There is a long history of political rivalry in New York; back in 1804 after tossing insults back and forth Aaron Burr and Alexander Hamilton “settled” their dispute on the Palisades. While dueling pistols are now museum pieces the modern equivalent is alive and well. Joe Prococo, Cuomo’s closest assistant, whose father Mario called my “third son,” is convicted of taking bribes while working as son Andrew’s closest confident, A strong supporter of de Blasio, Cynthia Nixon, is running against Cuomo in the September democratic primary. Cuomo forces de Blasio to budget hundreds of millions for MTA repairs even though the MTA is a state agency, and, also forces de Blasio to budget 250 million for NYCHA repairs overseen by an outside monitor.

In midst of the boulder throwing Mulgrew has to work with the two Megatrons, a daunting task.

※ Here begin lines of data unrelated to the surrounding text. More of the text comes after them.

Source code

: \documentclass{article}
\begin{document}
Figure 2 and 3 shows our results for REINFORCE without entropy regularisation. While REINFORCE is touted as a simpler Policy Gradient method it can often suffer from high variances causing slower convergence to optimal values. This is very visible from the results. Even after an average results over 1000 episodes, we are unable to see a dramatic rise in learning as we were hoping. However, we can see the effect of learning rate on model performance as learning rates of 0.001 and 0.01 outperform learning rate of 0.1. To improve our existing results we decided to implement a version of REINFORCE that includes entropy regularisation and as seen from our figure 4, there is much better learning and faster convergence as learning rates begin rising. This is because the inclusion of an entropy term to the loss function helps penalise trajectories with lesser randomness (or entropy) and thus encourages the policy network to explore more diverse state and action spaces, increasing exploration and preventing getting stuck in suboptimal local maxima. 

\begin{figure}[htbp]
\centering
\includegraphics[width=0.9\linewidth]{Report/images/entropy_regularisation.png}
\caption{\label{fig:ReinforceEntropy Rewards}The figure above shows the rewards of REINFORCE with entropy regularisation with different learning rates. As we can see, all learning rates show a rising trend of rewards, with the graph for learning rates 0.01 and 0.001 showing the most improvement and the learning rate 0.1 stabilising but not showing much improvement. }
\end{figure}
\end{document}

Even within the union the political caucuses urge moving to the left, supporting or opposing this candidate or that candidate. The union meetings, the monthly Delegate Assemblies give Mulgrew and opportunity to “teach,” to float ideas, to interact with local school union leadership.

In my early days as a school district union leader a new superintendent, with a tough reputation was selected, some school union leaders argued we should picket his office on his first day, show him we’re as tough as he was reputed to be. I was fortunate, I was mentored by union leadership who spent a career in the foxholes of politics, dodging bullets and bombs from both sides. I realized I didn’t only represent the militants, I represented all the members. My day-to-day job was responding to their needs: getting a salary or health plan issue resolved, an emergency leave approved, getting a principal off a teacher’s back, and I needed a nod from the superintendent. We worked out a “mature” relationship, we “agreed to disagree” on issues, no surprises, always gave him a heads up if I was going to be publicly critical, and public acclaim for doing “the right thing,” and, not to slighted, we were both avid Mets fans.

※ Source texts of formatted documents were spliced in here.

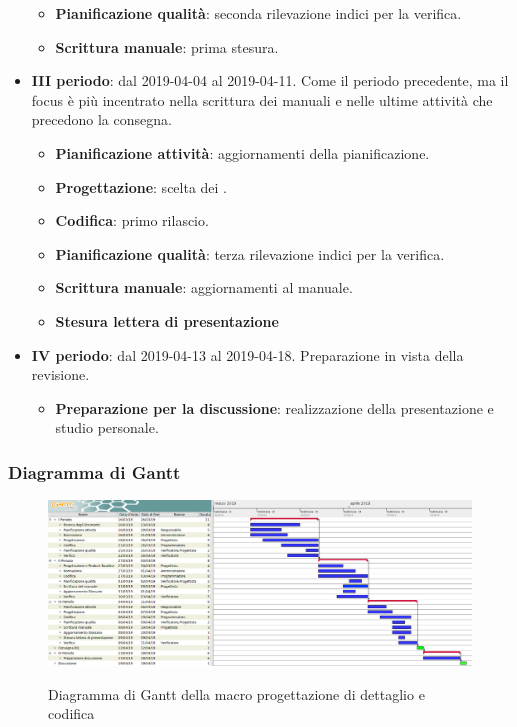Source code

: \begin{itemize}
\begin{itemize}
    	        \item \textbf{Pianificazione qualità}: seconda rilevazione indici per la verifica.
    	        \item \textbf{Scrittura manuale}: prima stesura.
        	\end{itemize}
        	\item \textbf{III periodo}: dal 2019-04-04 al 2019-04-11. Come il periodo precedente, ma il focus è più incentrato nella
				scrittura dei manuali e nelle ultime attività che precedono la consegna.
			\begin{itemize}
				\item \textbf{Pianificazione attività}: aggiornamenti della pianificazione.
    	        \item \textbf{Progettazione}: scelta dei .
    	        \item \textbf{Codifica}: primo rilascio.
    	        \item \textbf{Pianificazione qualità}: terza rilevazione indici per la verifica.
    	        \item \textbf{Scrittura manuale}: aggiornamenti al manuale.
    	        \item \textbf{Stesura lettera di presentazione}
        	\end{itemize}
        	\item \textbf{IV periodo}: dal 2019-04-13 al 2019-04-18. Preparazione in vista della revisione.
			\begin{itemize}
				\item \textbf{Preparazione per la discussione}: realizzazione della presentazione e studio personale.
        	\end{itemize}
        \end{itemize}

        \begin{landscape}
			\subsubsection{Diagramma di Gantt}
			\begin{figure}[H]
					\centering
					\includegraphics[scale=0.42]{img/Progettazione_di_dettaglio_e_codifica.png}\\
					\caption{Diagramma di Gantt della macro progettazione di dettaglio e codifica}
			\end{figure}
		\end{landscape}
		\newpage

On a much larger stage Mulgrew has navigated the political landscape, both praising and criticizing city and state leadership, and, teaching his membership, politics is a romance with good days and not so good days.

If he can get de Blasio and Cuomo to hug, I have a problem in the Middle East he can tackle next.

2 responses to “Michael Mulgrew: Tip-toeing between Cuomo and de Blasio, the Scylla and Charybdis of Education Politics in New York

  1. Why is NYSUT silent on NY Assembly bills that have called for repeal of the onerous test-based teacher/principal/teacher evaluations? There were several back in the Cuomo v Astorino day. Now there is one re-referred to the ed committee after having disappeared for a year (A4016).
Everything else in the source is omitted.